Doctor of Philosophy (PhD)

Department

Ocean Engineering

First Advisor

James H. Miller

Abstract

This study investigates prediction of structure borne noise radiation and propagation from offshore impact pile driving in shallow water environment. Noise generated by offshore impact pile driving radiates into and propagates through the air, water, and sediment medium. Predicting noise levels around the pile structure at sea is required to estimate the effects of the noise and vibration on marine life. This study used one of the commercial FE (Finite Element) code Abaqus 6.11 to calculate harmonic and transient response of the offshore wind turbine support structure and associated acoustic pressure amplitudes due to hydraulic hammer impact on top. First of all, the study focuses on long range prediction of acoustic pressure by utilizing the results from FE model to existing parabolic equation model as its starting field.

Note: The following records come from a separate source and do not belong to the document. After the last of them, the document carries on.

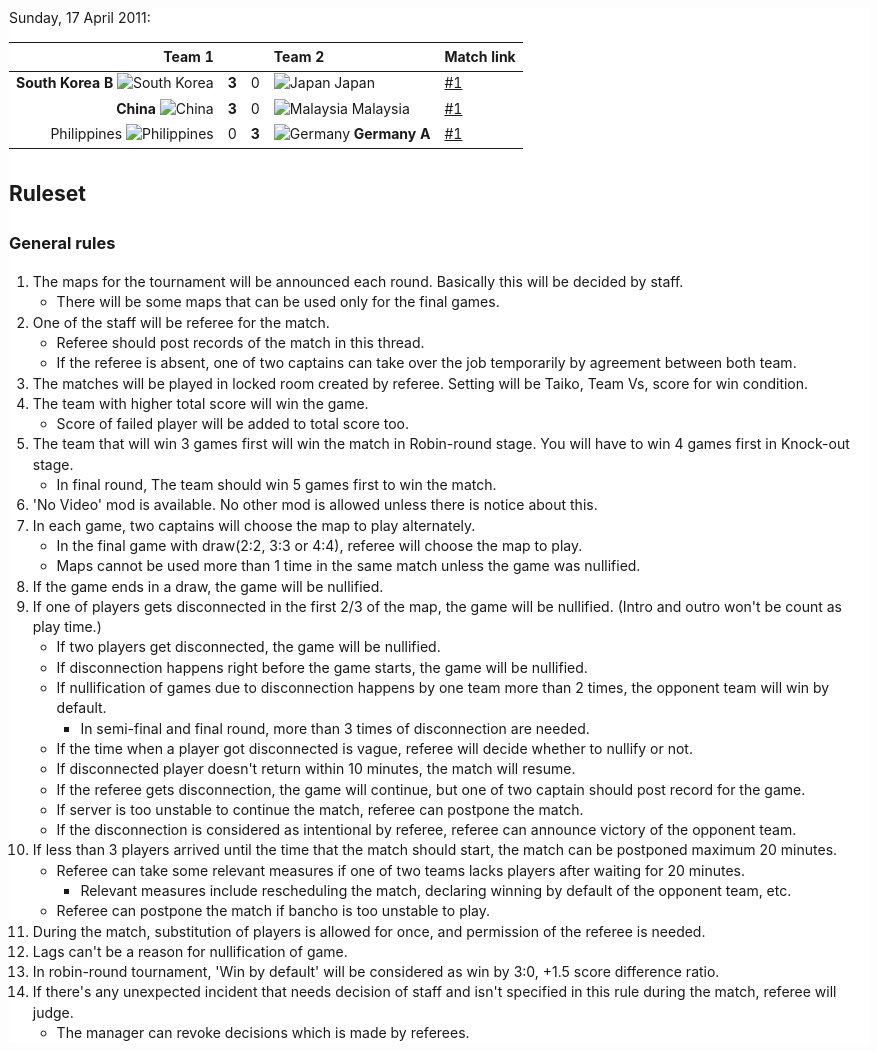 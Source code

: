 Sunday, 17 April 2011:

| Team 1 |  |  | Team 2 | Match link |
| --: | :-: | :-: | :-- | :-- |
| **South Korea B** ![][flag_KR] | **3** | 0 | ![][flag_JP] Japan | [#1](https://osu.ppy.sh/community/matches/542259) |
| **China** ![][flag_CN] | **3** | 0 | ![][flag_MY] Malaysia | [#1](https://osu.ppy.sh/community/matches/542705) |
| Philippines ![][flag_PH] | 0 | **3** | ![][flag_DE] **Germany A** | [#1](https://osu.ppy.sh/community/matches/543150) |

## Ruleset

### General rules

1. The maps for the tournament will be announced each round. Basically this will be decided by staff.
   - There will be some maps that can be used only for the final games.
2. One of the staff will be referee for the match.
   - Referee should post records of the match in this thread.
   - If the referee is absent, one of two captains can take over the job temporarily by agreement between both team.
3. The matches will be played in locked room created by referee. Setting will be Taiko, Team Vs, score for win condition.
4. The team with higher total score will win the game.
   - Score of failed player will be added to total score too.
5. The team that will win 3 games first will win the match in Robin-round stage. You will have to win 4 games first in Knock-out stage.
   - In final round, The team should win 5 games first to win the match.
6. 'No Video' mod is available. No other mod is allowed unless there is notice about this.
7. In each game, two captains will choose the map to play alternately.
   - In the final game with draw(2:2, 3:3 or 4:4), referee will choose the map to play.
   - Maps cannot be used more than 1 time in the same match unless the game was nullified.
8. If the game ends in a draw, the game will be nullified.
9. If one of players gets disconnected in the first 2/3 of the map, the game will be nullified. (Intro and outro won't be count as play time.)
   - If two players get disconnected, the game will be nullified.
   - If disconnection happens right before the game starts, the game will be nullified.
   - If nullification of games due to disconnection happens by one team more than 2 times, the opponent team will win by default.
     - In semi-final and final round, more than 3 times of disconnection are needed.
   - If the time when a player got disconnected is vague, referee will decide whether to nullify or not.
   - If disconnected player doesn't return within 10 minutes, the match will resume.
   - If the referee gets disconnection, the game will continue, but one of two captain should post record for the game.
   - If server is too unstable to continue the match, referee can postpone the match.
   - If the disconnection is considered as intentional by referee, referee can announce victory of the opponent team.
10. If less than 3 players arrived until the time that the match should start, the match can be postponed maximum 20 minutes.
    - Referee can take some relevant measures if one of two teams lacks players after waiting for 20 minutes.
      - Relevant measures include rescheduling the match, declaring winning by default of the opponent team, etc.
    - Referee can postpone the match if bancho is too unstable to play.
11. During the match, substitution of players is allowed for once, and permission of the referee is needed.
12. Lags can't be a reason for nullification of game.
13. In robin-round tournament, 'Win by default' will be considered as win by 3:0, +1.5 score difference ratio.
14. If there's any unexpected incident that needs decision of staff and isn't specified in this rule during the match, referee will judge.
    - The manager can revoke decisions which is made by referees.

[flag_BR]: /wiki/shared/flag/BR.gif "Brazil"
[flag_CL]: /wiki/shared/flag/CL.gif "Chile"
[flag_CN]: /wiki/shared/flag/CN.gif "China"
[flag_DE]: /wiki/shared/flag/DE.gif "Germany"
[flag_FI]: /wiki/shared/flag/FI.gif "Finland"
[flag_FR]: /wiki/shared/flag/FR.gif "France"
[flag_GB]: /wiki/shared/flag/GB.gif "United Kingdom"
[flag_HK]: /wiki/shared/flag/HK.gif "Hong Kong"
[flag_IL]: /wiki/shared/flag/IL.gif "Israel"
[flag_IT]: /wiki/shared/flag/IT.gif "Italy"
[flag_JP]: /wiki/shared/flag/JP.gif "Japan"
[flag_KR]: /wiki/shared/flag/KR.gif "South Korea"
[flag_MY]: /wiki/shared/flag/MY.gif "Malaysia"
[flag_NL]: /wiki/shared/flag/NL.gif "Netherlands"
[flag_PH]: /wiki/shared/flag/PH.gif "Philippines"
[flag_PL]: /wiki/shared/flag/PL.gif "Poland"
[flag_TW]: /wiki/shared/flag/TW.gif "Taiwan"
[flag_US]: /wiki/shared/flag/US.gif "United States"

In addition to numerical approach, a simple analytical solution has been developed based on the theory of free and forced vibration of thin cylindrical shell. It is useful to calculate structural response by inputting basic pile design parameters such as length, radius and material properties instead of developing numerical models. Then the study numerically investigated effects of noise and vibration along the water – ocean bottom interface because many benthic animals live on the seabed. The ocean bottom for this study was considered as elastic medium which supports propagation of shear and interface waves in addition to compressional waves. Finally, it is important how much we can reduce the noise to protect biological damages on marine life. This study quantitatively predicted noise attenuation of air bubble curtain by putting small size air bubbles in the water column.